| DIRECTIONS |
Every line below that holds the string "idea" should be copied.

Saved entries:
○ ○ ○
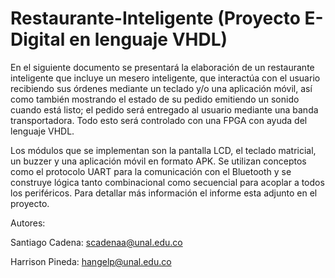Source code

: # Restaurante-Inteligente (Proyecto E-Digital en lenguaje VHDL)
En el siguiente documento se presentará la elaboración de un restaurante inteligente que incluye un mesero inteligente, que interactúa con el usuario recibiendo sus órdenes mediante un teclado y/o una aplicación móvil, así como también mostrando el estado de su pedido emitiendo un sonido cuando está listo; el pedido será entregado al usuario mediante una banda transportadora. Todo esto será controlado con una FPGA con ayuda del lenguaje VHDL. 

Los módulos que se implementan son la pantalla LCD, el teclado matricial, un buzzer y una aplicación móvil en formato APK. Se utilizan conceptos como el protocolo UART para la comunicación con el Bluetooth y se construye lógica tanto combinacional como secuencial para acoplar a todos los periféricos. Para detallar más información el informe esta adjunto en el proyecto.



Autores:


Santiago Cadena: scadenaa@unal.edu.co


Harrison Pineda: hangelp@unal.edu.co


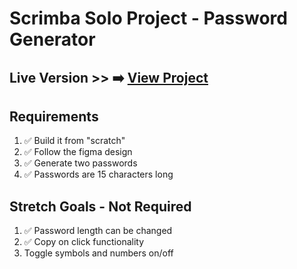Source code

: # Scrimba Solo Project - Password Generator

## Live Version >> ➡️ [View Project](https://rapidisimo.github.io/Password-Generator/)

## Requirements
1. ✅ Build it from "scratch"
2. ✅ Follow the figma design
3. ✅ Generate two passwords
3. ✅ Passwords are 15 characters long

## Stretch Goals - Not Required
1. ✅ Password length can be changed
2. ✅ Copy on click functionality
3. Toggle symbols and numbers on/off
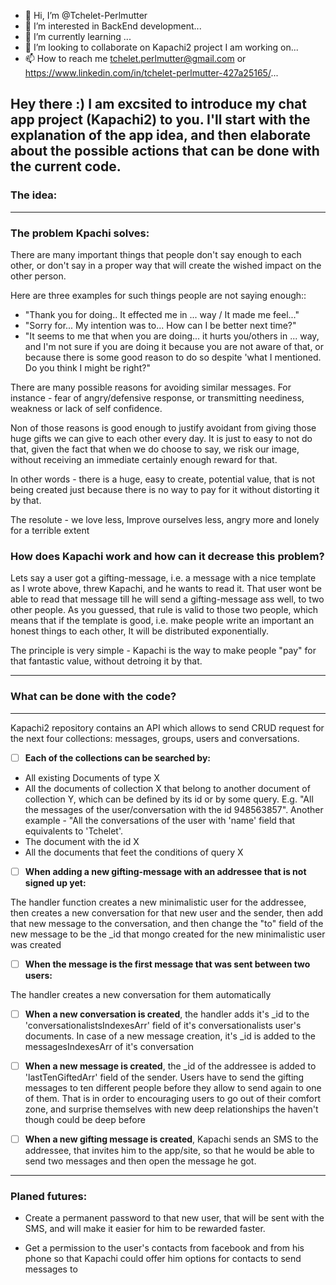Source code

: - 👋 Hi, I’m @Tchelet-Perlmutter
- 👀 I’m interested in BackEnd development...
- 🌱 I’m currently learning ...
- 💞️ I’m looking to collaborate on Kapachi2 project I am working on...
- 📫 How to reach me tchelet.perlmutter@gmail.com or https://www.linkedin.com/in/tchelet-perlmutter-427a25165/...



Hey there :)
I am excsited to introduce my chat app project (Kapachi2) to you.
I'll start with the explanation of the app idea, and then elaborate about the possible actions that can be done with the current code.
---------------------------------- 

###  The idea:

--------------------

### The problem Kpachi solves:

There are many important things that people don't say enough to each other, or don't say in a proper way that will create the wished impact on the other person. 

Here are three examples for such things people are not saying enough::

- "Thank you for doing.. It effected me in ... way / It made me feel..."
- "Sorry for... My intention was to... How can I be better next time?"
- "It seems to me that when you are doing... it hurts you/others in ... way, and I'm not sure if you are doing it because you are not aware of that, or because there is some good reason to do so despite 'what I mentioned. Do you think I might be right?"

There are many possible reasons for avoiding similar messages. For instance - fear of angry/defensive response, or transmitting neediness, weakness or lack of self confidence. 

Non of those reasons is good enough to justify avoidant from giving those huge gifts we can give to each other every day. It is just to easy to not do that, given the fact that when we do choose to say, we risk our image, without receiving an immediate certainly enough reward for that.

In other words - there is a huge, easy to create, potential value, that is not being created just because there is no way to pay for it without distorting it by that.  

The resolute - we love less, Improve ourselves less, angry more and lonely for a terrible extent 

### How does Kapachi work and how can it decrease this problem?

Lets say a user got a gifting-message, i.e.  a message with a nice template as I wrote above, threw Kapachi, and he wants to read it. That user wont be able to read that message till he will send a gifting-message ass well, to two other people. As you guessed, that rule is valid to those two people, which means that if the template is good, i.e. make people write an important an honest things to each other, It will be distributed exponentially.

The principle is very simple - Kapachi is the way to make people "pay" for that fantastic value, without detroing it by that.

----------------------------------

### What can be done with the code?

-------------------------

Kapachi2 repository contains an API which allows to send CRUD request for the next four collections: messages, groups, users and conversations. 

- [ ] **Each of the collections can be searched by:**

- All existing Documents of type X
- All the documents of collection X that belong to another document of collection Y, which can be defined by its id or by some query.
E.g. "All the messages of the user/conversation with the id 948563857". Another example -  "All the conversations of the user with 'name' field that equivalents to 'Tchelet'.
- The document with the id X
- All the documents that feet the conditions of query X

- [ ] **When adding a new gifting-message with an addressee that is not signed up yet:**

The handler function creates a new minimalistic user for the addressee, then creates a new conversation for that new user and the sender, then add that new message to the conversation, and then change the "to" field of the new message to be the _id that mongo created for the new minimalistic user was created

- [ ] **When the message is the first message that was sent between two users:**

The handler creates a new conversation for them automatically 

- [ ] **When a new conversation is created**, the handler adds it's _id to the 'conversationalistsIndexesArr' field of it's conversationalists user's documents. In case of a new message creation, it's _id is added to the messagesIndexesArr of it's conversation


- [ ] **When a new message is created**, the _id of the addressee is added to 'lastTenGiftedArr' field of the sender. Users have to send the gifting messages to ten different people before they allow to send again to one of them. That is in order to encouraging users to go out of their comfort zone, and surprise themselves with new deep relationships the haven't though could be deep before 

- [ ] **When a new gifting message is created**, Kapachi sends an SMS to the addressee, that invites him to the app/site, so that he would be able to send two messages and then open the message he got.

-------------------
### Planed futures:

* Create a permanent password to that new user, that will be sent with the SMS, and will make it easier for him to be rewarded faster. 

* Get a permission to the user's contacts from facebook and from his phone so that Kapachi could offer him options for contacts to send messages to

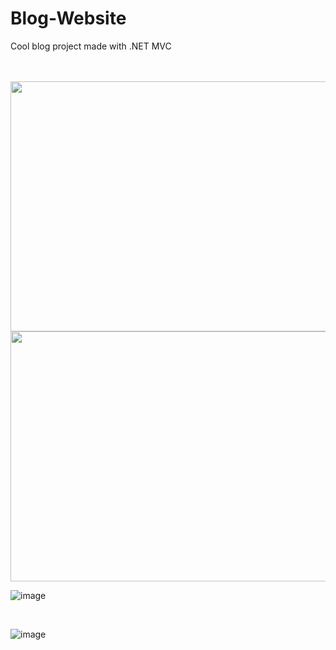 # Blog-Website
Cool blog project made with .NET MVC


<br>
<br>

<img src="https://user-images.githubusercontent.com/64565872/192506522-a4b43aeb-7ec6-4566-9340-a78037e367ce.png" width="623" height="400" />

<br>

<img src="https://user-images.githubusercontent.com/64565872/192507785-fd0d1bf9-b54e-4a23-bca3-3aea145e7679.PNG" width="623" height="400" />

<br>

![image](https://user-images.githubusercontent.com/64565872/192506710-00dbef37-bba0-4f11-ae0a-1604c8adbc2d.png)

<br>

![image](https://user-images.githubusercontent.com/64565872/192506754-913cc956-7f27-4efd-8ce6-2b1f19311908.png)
○ ○ ○
| YOUR SOLUTION |
I'll start with the explanation of the app idea, and then elaborate about the possible actions that can be done with the current code.
###  The idea:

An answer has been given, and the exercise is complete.